I inadvertantly joined an Outfit (aka guild) a few weeks ago during the Double XP weekend. During that time, the coordination resulted in Certs raining from the sky and was pretty awesome. Other times… well. To be quite honest, actual coordinated “fights” in Ps2 are pretty boring. It is like running around in premades in WoW BGs: a lot of time spent rolling over a handful of randoms, while actively avoiding other premades. Capping empty, undefended bases is about the most boring thing you can imagine. At the end of the night, you have “claimed” territory that is fairly irrelevant to your gameplay the next day, barely getting the equivalent of 2-3 kills worth of XP per base. I caught myself thinking “I should have been doing daily quests in WoW instead” the other night.
That’s the macro view. On the micro view, I’m having tons of fun in the actual shooting.
For the longest time, I was stuck in a limbo zone of wanting to buy a new gun, but wanting it to go on sale first. About a week ago I finally buckled down and bought my Engineer (some guns can only be used by certain classes) the Solstice SF, which is basically a slightly-worse default gun… with the possibility of an under-barrel grenade launcher. It cost 700 Station Cash, i.e. $7, or technically $2.33 since all my Station Cash came from a Triple SC day.

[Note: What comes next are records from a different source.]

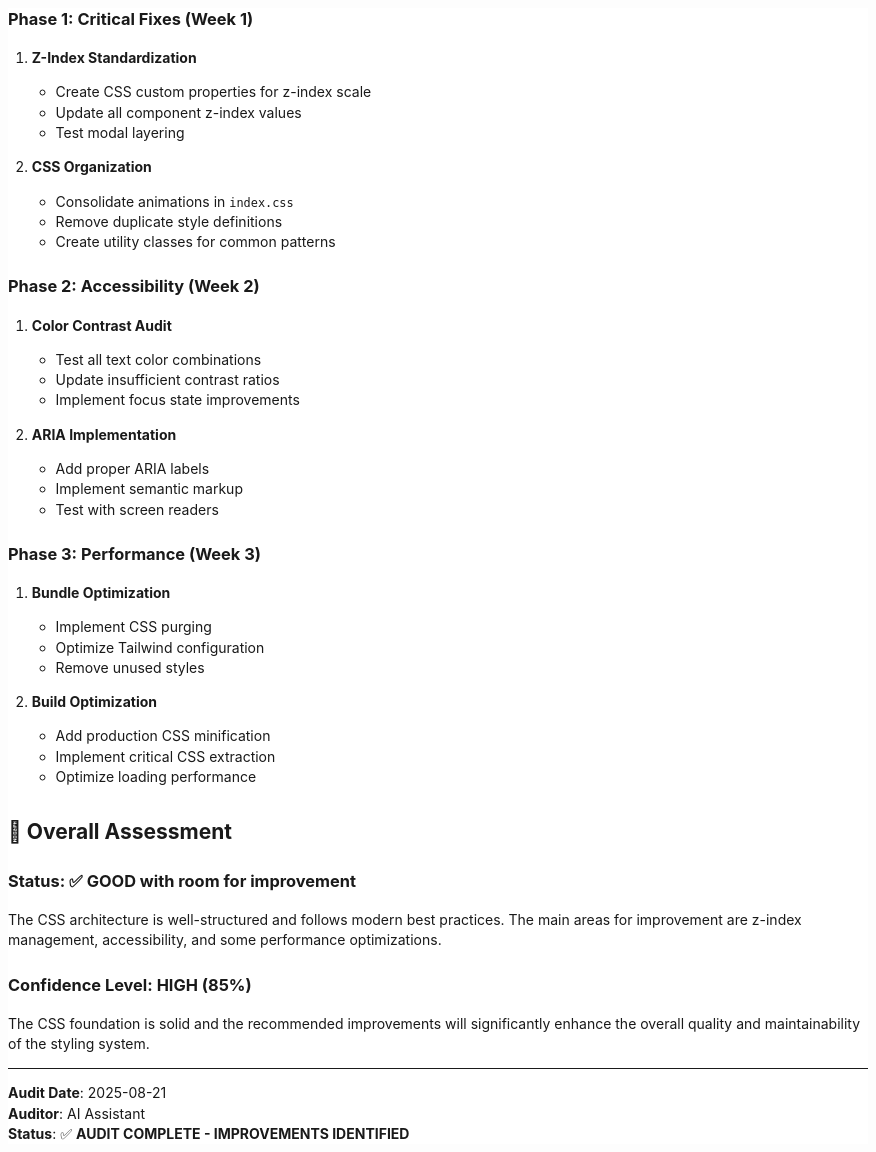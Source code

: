 ### **Phase 1: Critical Fixes (Week 1)**
1. **Z-Index Standardization**
   - Create CSS custom properties for z-index scale
   - Update all component z-index values
   - Test modal layering

2. **CSS Organization**
   - Consolidate animations in `index.css`
   - Remove duplicate style definitions
   - Create utility classes for common patterns

### **Phase 2: Accessibility (Week 2)**
1. **Color Contrast Audit**
   - Test all text color combinations
   - Update insufficient contrast ratios
   - Implement focus state improvements

2. **ARIA Implementation**
   - Add proper ARIA labels
   - Implement semantic markup
   - Test with screen readers

### **Phase 3: Performance (Week 3)**
1. **Bundle Optimization**
   - Implement CSS purging
   - Optimize Tailwind configuration
   - Remove unused styles

2. **Build Optimization**
   - Add production CSS minification
   - Implement critical CSS extraction
   - Optimize loading performance

## 🎉 **Overall Assessment**

### **Status**: ✅ **GOOD** with room for improvement

The CSS architecture is well-structured and follows modern best practices. The main areas for improvement are z-index management, accessibility, and some performance optimizations.

### **Confidence Level**: **HIGH** (85%)

The CSS foundation is solid and the recommended improvements will significantly enhance the overall quality and maintainability of the styling system.

---

**Audit Date**: 2025-08-21  
**Auditor**: AI Assistant  
**Status**: ✅ **AUDIT COMPLETE - IMPROVEMENTS IDENTIFIED**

I have an extremely hard time justifying purchasing anything in F2P games as I end up second-guessing everything. “Do I really need this gun?” “Remember that one time you threw down money on a F2P/DLC purchase and then quit the game two days later?” “Will I even be playing this game 2-3 weeks from now?” It is kind of a vicious cycle, or perhaps more of a self-filling prophecy – the longer I deny myself fun, the more likely it is that I quit playing. It is not as though I even need to be so miserly with my IRL money, I just derive zero pleasure from spending money on non-deals. It’s why I can have hundreds of dollars in Steam purchases for games I have never played, but waffle for weeks on a cash shop purchase for a game I’ve got 51 hours into and counting. My hesitation is actually even dumber than that, considering the SC was already bought and paid for months ago; why I cannot see the $30 as being a box purchase of Ps2 instead of dollars I can hoard instead is beyond me.
But, yeah. Otherwise, I am having inordinate amounts of fun in the jets, and now sitting on my own engineer’s ammo boxes shooting endless grenades at my foes. Now all SOE has to do is stop releasing patches that drop framerates.